Ed Lotterman: Nobel Prize winners challenged economic orthodoxy

Posted: 9:00am on Oct 25, 2011

Thomas Sargent and Christopher Sims deserve the Nobel Prize for their work even if it is so complex or abstract that it is hard to explain to undergraduate economics majors, much less to the general public. So it perhaps is best to start with a very brief historical review of economic thought that led up to their work.

From publication of Adam Smith’s The Wealth of Nations in 1776 until 1936, the standard prescription was that it was best for government to keep its hands off the economy. Recessions might occur but market forces would also end them. Government intervention would only make things worse.

John Maynard Keynes’ General Theory broke with 160 years of that orthodoxy to argue that there were times when government could and should act to reduce the economic fluctuations we call the business cycle. Given that he wrote in the depths of the Great Depression, his ideas quickly won over the discipline and became accepted wisdom for the next generation.

But by the 1970s it seemed to some young economists that Keynesian policies to manage the business cycle were counterproductive. Their work, that became the “rational expectations revolution,” included that done by Robert Lucas at the University of Chicago, long an economics powerhouse. But second-tier schools like Minnesota and Carnegie-Mellon were also hotbeds of the new theory, while bigger name schools like Harvard, Yale and Princeton remained dominated by Keynesianism.

At Minnesota, three young faculty members – Neil Wallace, Tom Sargent and Chris Sims – broke the path. Like Lucas and like Prescott, then at Carnegie-Mellon, all were under 40.

Keynesian policies depended on government manipulating overall or “aggregate” demand in an economy by changing taxes, government spending, together with the money supply and hence interest rates.

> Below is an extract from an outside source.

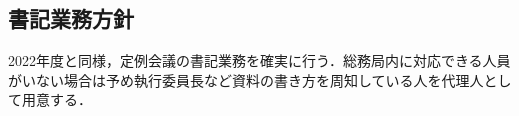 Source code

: \subsection*{書記業務方針}

2022年度と同様，定例会議の書記業務を確実に行う．総務局内に対応できる人員がいない場合は予め執行委員長など資料の書き方を周知している人を代理人として用意する．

But these young critics argued that the success of such policies depended on the general population acting like sheep whose wool could be pulled over their eyes again and again by Keynesian efforts to expand or contract consumption and investment.

If people are rational, as economic theory had assumed since 1820, and base their decisions on the expected outcomes of Keynesian policies, the actions that millions of individuals would take to protect their own interests collectively would nullify the promised outcomes of these policies. “Fiscal stimulus programs” would not, for example, stimulate. Repeated attempts to lower unemployment with easy money would lead to both high unemployment and high inflation.

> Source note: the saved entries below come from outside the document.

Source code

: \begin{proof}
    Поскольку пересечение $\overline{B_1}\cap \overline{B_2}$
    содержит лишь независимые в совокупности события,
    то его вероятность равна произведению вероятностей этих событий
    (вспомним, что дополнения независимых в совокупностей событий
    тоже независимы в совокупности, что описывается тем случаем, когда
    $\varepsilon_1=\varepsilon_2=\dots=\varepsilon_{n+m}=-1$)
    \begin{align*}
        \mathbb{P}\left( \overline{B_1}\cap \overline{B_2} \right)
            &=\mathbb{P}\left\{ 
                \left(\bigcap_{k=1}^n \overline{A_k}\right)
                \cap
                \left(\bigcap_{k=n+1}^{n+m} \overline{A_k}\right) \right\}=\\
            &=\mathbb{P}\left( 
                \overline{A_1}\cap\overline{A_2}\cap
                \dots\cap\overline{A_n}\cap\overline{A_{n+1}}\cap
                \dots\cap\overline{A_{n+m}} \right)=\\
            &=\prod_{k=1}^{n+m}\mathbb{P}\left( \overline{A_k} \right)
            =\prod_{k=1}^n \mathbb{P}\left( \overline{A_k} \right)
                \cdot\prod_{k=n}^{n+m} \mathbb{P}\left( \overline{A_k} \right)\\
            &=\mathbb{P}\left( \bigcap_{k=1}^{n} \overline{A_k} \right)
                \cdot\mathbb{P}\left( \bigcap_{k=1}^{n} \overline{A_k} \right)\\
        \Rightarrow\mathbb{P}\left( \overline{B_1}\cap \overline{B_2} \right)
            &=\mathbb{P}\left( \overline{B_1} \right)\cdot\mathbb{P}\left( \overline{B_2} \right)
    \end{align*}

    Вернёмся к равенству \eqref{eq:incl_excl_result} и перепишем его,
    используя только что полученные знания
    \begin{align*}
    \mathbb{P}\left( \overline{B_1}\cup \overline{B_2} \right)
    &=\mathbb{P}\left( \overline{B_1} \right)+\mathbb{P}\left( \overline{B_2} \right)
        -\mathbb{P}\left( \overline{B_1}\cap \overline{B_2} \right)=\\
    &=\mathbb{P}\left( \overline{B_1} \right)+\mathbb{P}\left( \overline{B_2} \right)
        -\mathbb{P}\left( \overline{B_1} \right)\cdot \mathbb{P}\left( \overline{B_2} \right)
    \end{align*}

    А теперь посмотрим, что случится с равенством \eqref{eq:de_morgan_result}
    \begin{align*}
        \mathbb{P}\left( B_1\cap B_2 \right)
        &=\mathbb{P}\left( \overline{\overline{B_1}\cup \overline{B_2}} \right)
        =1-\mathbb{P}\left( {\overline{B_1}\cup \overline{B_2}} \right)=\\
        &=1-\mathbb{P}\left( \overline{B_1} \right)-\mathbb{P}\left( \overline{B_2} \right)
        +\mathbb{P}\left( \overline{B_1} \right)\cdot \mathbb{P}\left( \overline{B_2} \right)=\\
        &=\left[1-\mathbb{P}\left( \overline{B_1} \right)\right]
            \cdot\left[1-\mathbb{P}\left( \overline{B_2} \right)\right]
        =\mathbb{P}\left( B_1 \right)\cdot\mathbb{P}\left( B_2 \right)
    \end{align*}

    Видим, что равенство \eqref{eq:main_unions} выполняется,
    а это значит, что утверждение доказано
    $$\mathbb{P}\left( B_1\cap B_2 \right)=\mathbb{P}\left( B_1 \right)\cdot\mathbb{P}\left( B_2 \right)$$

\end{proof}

Beyond that, attempts at explaining their ideas for lay audiences become difficult. The Nobel Committee’s four-page “Information for the Public” and 41-page “Scientific Background” documents do a pretty good job. They're available at http://www.nobelprize.org/nobel_prizes/economics/laureates/2011/press.html.

(One can also learn from interviews with Sargent in 2010 and Sims in 2007 in The Region magazine published by the Minneapolis Fed at http://www.minneapolisfed.org/publications_papers/pub_display.cfm?id=4526 and Sims http://www.minneapolisfed.org/publications_papers/pub_display.cfm?id=3168)

In the late 1940s, Paul Samuelson, the 1970 Nobelist who died in 2009, had led economics into an era expressing theories in complex, formal mathematical models. The development of computers and of econometrics, the application of statistical methods to test economic theories with real data gave new analytical power to the discipline.

The rational expectationists took both such theorizing and such analysis to new levels. It is partially correct to say that Sargent was the macro theorist and Sims the econometrician. But Sargent’s work necessarily involved econometrics and that of Sims some theorizing.

Although Sargent was at Minnesota for 16 years and Sims 20, both moved on to greener pastures and, to a degree, other problems in economics. Sims, in particular, has broken with the conventional wisdom that inflation is determined almost entirely by the money supply. His “fiscal theory of the price level” is particularly applicable to problems today. It argues that if a government does not maintain fiscal discipline, a budget that is balanced over the business cycle, inflation will necessarily result.

This is not yet accepted by most other economists, but I’ll predict that it will withstand the test of time better than most of the work of this group.

Wags note that when people start to get Nobel prizes for a particular set of theories, it is a sure sign that the theory is dead. A raft of Keynesians got Nobels in the late 1970s and early 1980s even as a younger generation refuted their life work. The stagflation of the 1970s motivated this swing away from Keynes, and the events of the last four years may provoke a swing away from today’s orthodoxies. The 2030 Nobels will say something about the durability of the work of Sims, Sargent, Prescott and Lucas. If history is a guide, some of their most tightly defended ideas will appear quaint, but others will prove to be lasting wisdom. We just don’t know which will be which.